PARAMETRELERİ KABUL ETMELİYİZ
Barış çabalarına devam etmek için gerekli parametrelerin neler olduğunu anlatan Mavroyiannis, BM Genel Sekreteri’nin iyi niyet misyonunu devam ettirebilmesi için herkesin Güvenlik Konseyi parametreleri esasında çalışmayı, yöntemi ve müzakere tarzını kabul etmeleri gerektiğine dikkati çekti.
Katı zaman sınırlaması olmaması gerektiğini tekrarlayan Mavroyiannis, müzakerelerde ilerlemenin zaman sınırlaması gerektireceğini, aynı zamanda Kıbrıs’la ilgili bir konferansın herkesin bildiği gibi birkaç gün sürmesi gerektiğini kabul etmesi gerektiğini vurguladı.
Kıbrıs’ın güneyinin,Crans-Montana’da Kıbrıslıtürk liderin öne sürdüğü görüş olan, müzakerelerin başarısız olması durumunda, bir ayrılığın koşullarının tanımlanması talebiyle ilerleyemeyeceğini ifade eden Mavroyiannis, şöyle dedi:
“Benim şahsi değerlendirmem, BM Genel Sekreteri’nin müzakere çağrısı için tüm bunların yeterli olup olmadığını değerlendirdiği yönündedir.
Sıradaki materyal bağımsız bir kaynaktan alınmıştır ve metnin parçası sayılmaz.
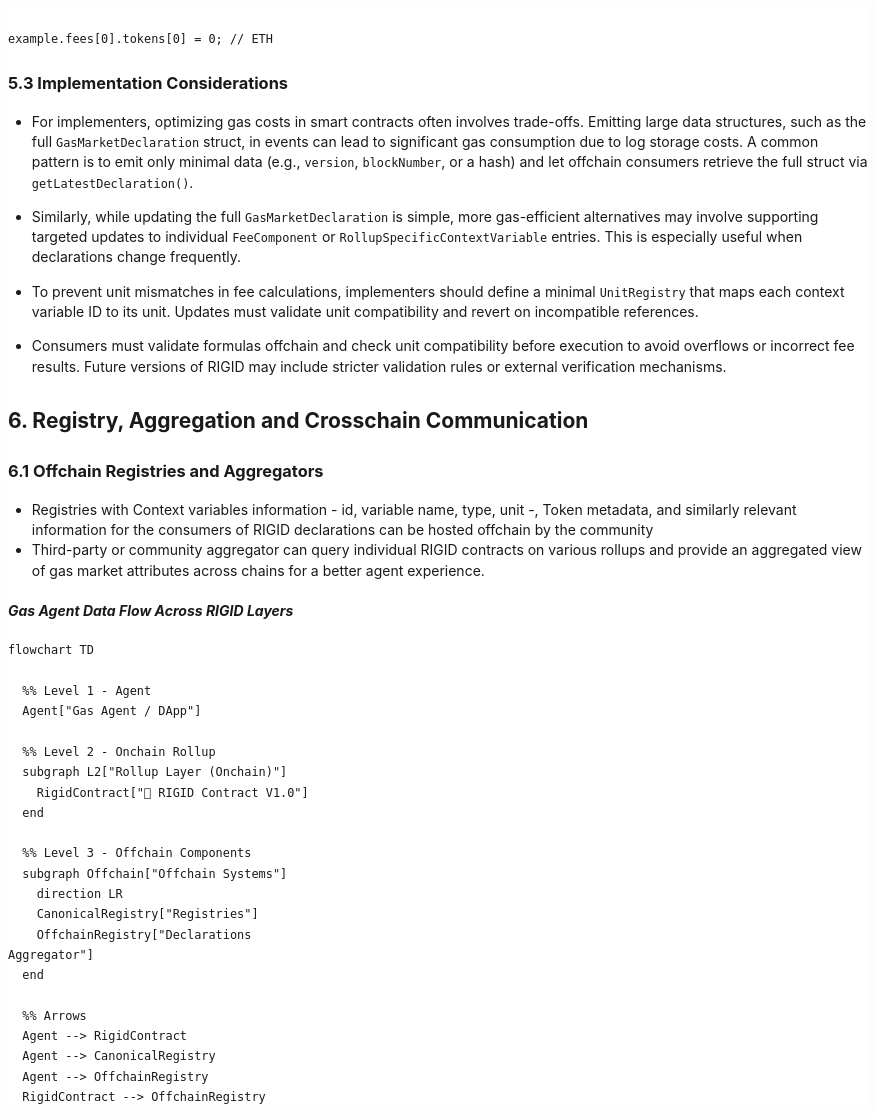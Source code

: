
 ```solidity

example.fees[0].tokens[0] = 0; // ETH
```

### 5.3 Implementation Considerations


* For implementers, optimizing gas costs in smart contracts often involves trade-offs. Emitting large data structures, such as the full `GasMarketDeclaration` struct, in events can lead to significant gas consumption due to log storage costs. A common pattern is to emit only minimal data (e.g., `version`, `blockNumber`, or a hash) and let offchain consumers retrieve the full struct via `getLatestDeclaration()`.

* Similarly, while updating the full `GasMarketDeclaration` is simple, more gas-efficient alternatives may involve supporting targeted updates to individual `FeeComponent` or `RollupSpecificContextVariable` entries. This is especially useful when declarations change frequently.

* To prevent unit mismatches in fee calculations, implementers should define a minimal `UnitRegistry` that maps each context variable ID to its unit. Updates must validate unit compatibility and revert on incompatible references.

* Consumers must validate formulas offchain and check unit compatibility before execution to avoid overflows or incorrect fee results. Future versions of RIGID may include stricter validation rules or external verification mechanisms.



## 6. Registry, Aggregation and Crosschain Communication


### 6.1 Offchain Registries and Aggregators


- Registries with Context variables information - id, variable name, type, unit -, Token metadata, and similarly relevant information for the consumers of RIGID declarations can be hosted offchain by the community
- Third-party or community aggregator can query individual RIGID contracts on various rollups and provide an aggregated view of gas market attributes across chains for a better agent experience.


#### *Gas Agent Data Flow Across RIGID Layers*

```mermaid
flowchart TD

  %% Level 1 - Agent
  Agent["Gas Agent / DApp"]

  %% Level 2 - Onchain Rollup
  subgraph L2["Rollup Layer (Onchain)"]
    RigidContract["📜 RIGID Contract V1.0"]
  end

  %% Level 3 - Offchain Components
  subgraph Offchain["Offchain Systems"]
    direction LR
    CanonicalRegistry["Registries"]
    OffchainRegistry["Declarations 
Aggregator"]
  end

  %% Arrows
  Agent --> RigidContract
  Agent --> CanonicalRegistry
  Agent --> OffchainRegistry
  RigidContract --> OffchainRegistry
```
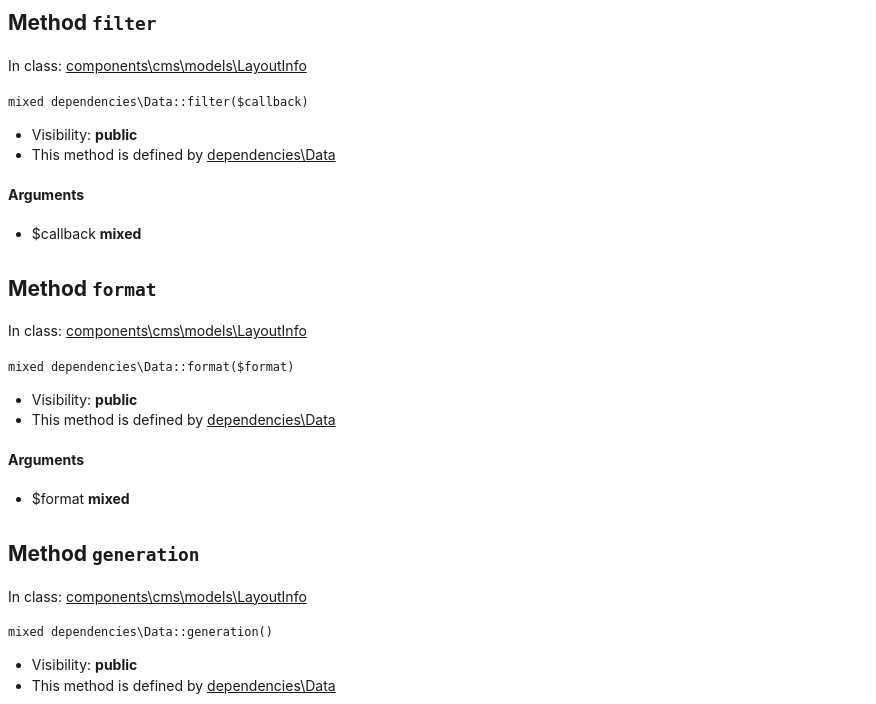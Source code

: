 




## Method `filter`
In class: [components\cms\models\LayoutInfo](#top)

```
mixed dependencies\Data::filter($callback)
```





* Visibility: **public**
* This method is defined by [dependencies\Data](../../../dependencies/Data.md)

#### Arguments

* $callback **mixed**






## Method `format`
In class: [components\cms\models\LayoutInfo](#top)

```
mixed dependencies\Data::format($format)
```





* Visibility: **public**
* This method is defined by [dependencies\Data](../../../dependencies/Data.md)

#### Arguments

* $format **mixed**






## Method `generation`
In class: [components\cms\models\LayoutInfo](#top)

```
mixed dependencies\Data::generation()
```





* Visibility: **public**
* This method is defined by [dependencies\Data](../../../dependencies/Data.md)


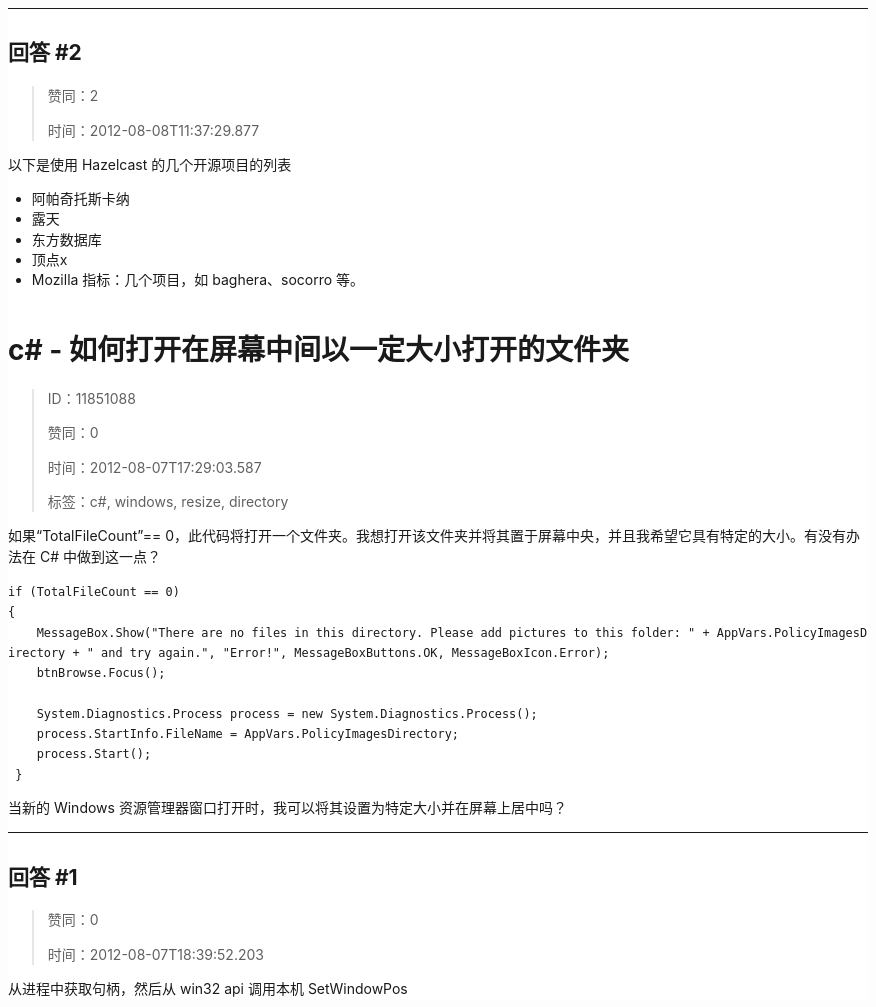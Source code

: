 * * *

## 回答 #2

> 赞同：2
> 
> 时间：2012-08-08T11:37:29.877

以下是使用 Hazelcast 的几个开源项目的列表

*   阿帕奇托斯卡纳
*   露天
*   东方数据库
*   顶点x
*   Mozilla 指标：几个项目，如 baghera、socorro 等。

# c# - 如何打开在屏幕中间以一定大小打开的文件夹

> ID：11851088
> 
> 赞同：0
> 
> 时间：2012-08-07T17:29:03.587
> 
> 标签：c#, windows, resize, directory

如果“TotalFileCount”== 0，此代码将打开一个文件夹。我想打开该文件夹并将其置于屏幕中央，并且我希望它具有特定的大小。有没有办法在 C# 中做到这一点？

```
if (TotalFileCount == 0)
{
    MessageBox.Show("There are no files in this directory. Please add pictures to this folder: " + AppVars.PolicyImagesDirectory + " and try again.", "Error!", MessageBoxButtons.OK, MessageBoxIcon.Error);
    btnBrowse.Focus();

    System.Diagnostics.Process process = new System.Diagnostics.Process();
    process.StartInfo.FileName = AppVars.PolicyImagesDirectory;
    process.Start(); 
 } 
```

当新的 Windows 资源管理器窗口打开时，我可以将其设置为特定大小并在屏幕上居中吗？

* * *

## 回答 #1

> 赞同：0
> 
> 时间：2012-08-07T18:39:52.203

从进程中获取句柄，然后从 win32 api 调用本机 SetWindowPos
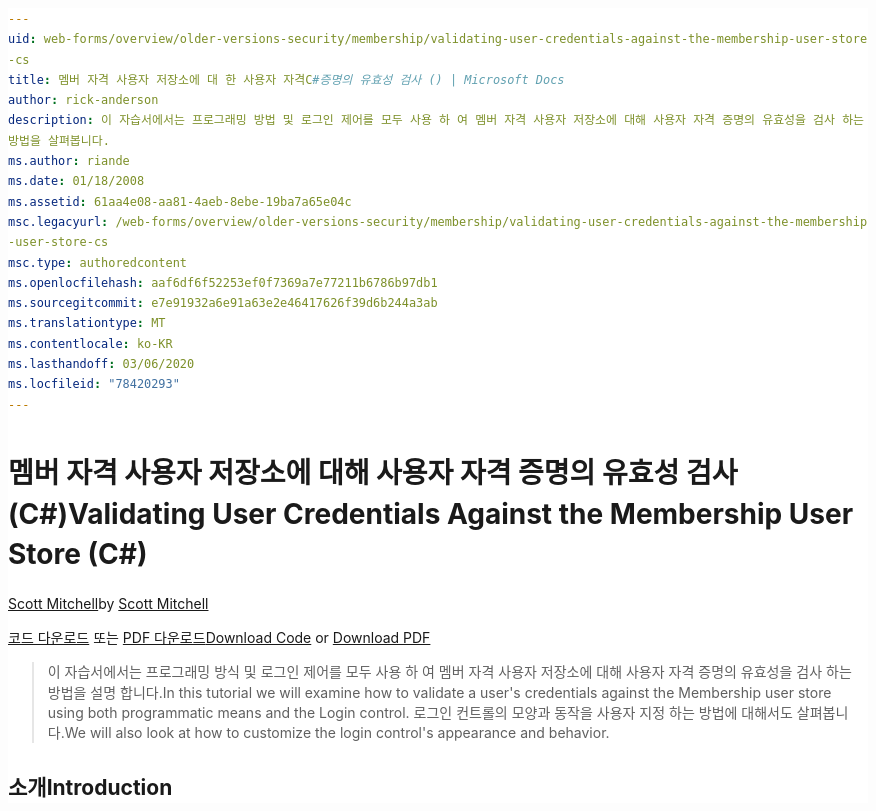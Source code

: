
 ```yaml
---
uid: web-forms/overview/older-versions-security/membership/validating-user-credentials-against-the-membership-user-store-cs
title: 멤버 자격 사용자 저장소에 대 한 사용자 자격C#증명의 유효성 검사 () | Microsoft Docs
author: rick-anderson
description: 이 자습서에서는 프로그래밍 방법 및 로그인 제어를 모두 사용 하 여 멤버 자격 사용자 저장소에 대해 사용자 자격 증명의 유효성을 검사 하는 방법을 살펴봅니다.
ms.author: riande
ms.date: 01/18/2008
ms.assetid: 61aa4e08-aa81-4aeb-8ebe-19ba7a65e04c
msc.legacyurl: /web-forms/overview/older-versions-security/membership/validating-user-credentials-against-the-membership-user-store-cs
msc.type: authoredcontent
ms.openlocfilehash: aaf6df6f52253ef0f7369a7e77211b6786b97db1
ms.sourcegitcommit: e7e91932a6e91a63e2e46417626f39d6b244a3ab
ms.translationtype: MT
ms.contentlocale: ko-KR
ms.lasthandoff: 03/06/2020
ms.locfileid: "78420293"
---
```

# <a name="validating-user-credentials-against-the-membership-user-store-c"></a><span data-ttu-id="65f88-103">멤버 자격 사용자 저장소에 대해 사용자 자격 증명의 유효성 검사(C#)</span><span class="sxs-lookup"><span data-stu-id="65f88-103">Validating User Credentials Against the Membership User Store (C#)</span></span>

<span data-ttu-id="65f88-104">[Scott Mitchell](https://twitter.com/ScottOnWriting)</span><span class="sxs-lookup"><span data-stu-id="65f88-104">by [Scott Mitchell](https://twitter.com/ScottOnWriting)</span></span>

<span data-ttu-id="65f88-105">[코드 다운로드](https://download.microsoft.com/download/3/f/5/3f5a8605-c526-4b34-b3fd-a34167117633/ASPNET_Security_Tutorial_06_CS.zip) 또는 [PDF 다운로드](https://download.microsoft.com/download/3/f/5/3f5a8605-c526-4b34-b3fd-a34167117633/aspnet_tutorial06_LoggingIn_cs.pdf)</span><span class="sxs-lookup"><span data-stu-id="65f88-105">[Download Code](https://download.microsoft.com/download/3/f/5/3f5a8605-c526-4b34-b3fd-a34167117633/ASPNET_Security_Tutorial_06_CS.zip) or [Download PDF](https://download.microsoft.com/download/3/f/5/3f5a8605-c526-4b34-b3fd-a34167117633/aspnet_tutorial06_LoggingIn_cs.pdf)</span></span>

> <span data-ttu-id="65f88-106">이 자습서에서는 프로그래밍 방식 및 로그인 제어를 모두 사용 하 여 멤버 자격 사용자 저장소에 대해 사용자 자격 증명의 유효성을 검사 하는 방법을 설명 합니다.</span><span class="sxs-lookup"><span data-stu-id="65f88-106">In this tutorial we will examine how to validate a user's credentials against the Membership user store using both programmatic means and the Login control.</span></span> <span data-ttu-id="65f88-107">로그인 컨트롤의 모양과 동작을 사용자 지정 하는 방법에 대해서도 살펴봅니다.</span><span class="sxs-lookup"><span data-stu-id="65f88-107">We will also look at how to customize the login control's appearance and behavior.</span></span>

## <a name="introduction"></a><span data-ttu-id="65f88-108">소개</span><span class="sxs-lookup"><span data-stu-id="65f88-108">Introduction</span></span>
Guterres büyük ihtimalle Kıbrıs’la ilgili iyi hazırlanmış yeni bir konferans sağlanabilmesi için çalışmak istemektedir.
Yeni konferans Guterres’in çerçevesi üzerinde yoğunlaşmalıdır ki Genel Sekreterin kendi değerlendirmesi de, barış sürecinin ilerleyebilmesine izin verecek, siyasi yönden uygulanabilir çerçeve olduğu şeklindedir.
Crans-Montana müzakerelerinde hiç kimse, çerçevede izah edildiği gibi, eğer altı konu bir paket olarak düşünülür ve kabul edilirse, çözüme yönelik kararlı bir ilerleme yaratılabilir şeklinde Guterres’in mantığını sorgulamadı.”
BM BARIŞ GÜCÜNÜ KIBRIS’TA TUTMAYI BAŞARABİLECEĞİMİZ BELLİ DEĞİL
Mavroyannis Birleşmiş Milletler’in güvenlik bakımından müşterek sisteminin sorgulanmakta olduğuna dikkat çekerek şunları söyledi:
“Bilindiği kadarıyla, Kıbrıs’la ilgili BM barış gücünün buradaki görevinin yenilenmesinin sürmesi gerektiğine ilişkin birçok soru vardır. Bu yeni değildir ancak yakın geçmişte bu şüpheler artmıştır ve gelecek altı ay için Kıbrıs’ta BM gücünü tutmayı başarabileceğimiz belli değildir.
UNFICYP’in varlığı ve Kıbrıs barış çabaları arasında doğrudan ilişki olduğunu ispatlamanın yollarını bulmalıyız. Ve bu yakın gelecekte birçok çalışma yapılmasını gerektirir. Statükonun artık sürmeyeceği yönündeki geleneksel anlayış, bir çağın sonu’na değinmemin sebeplerinden biridir.”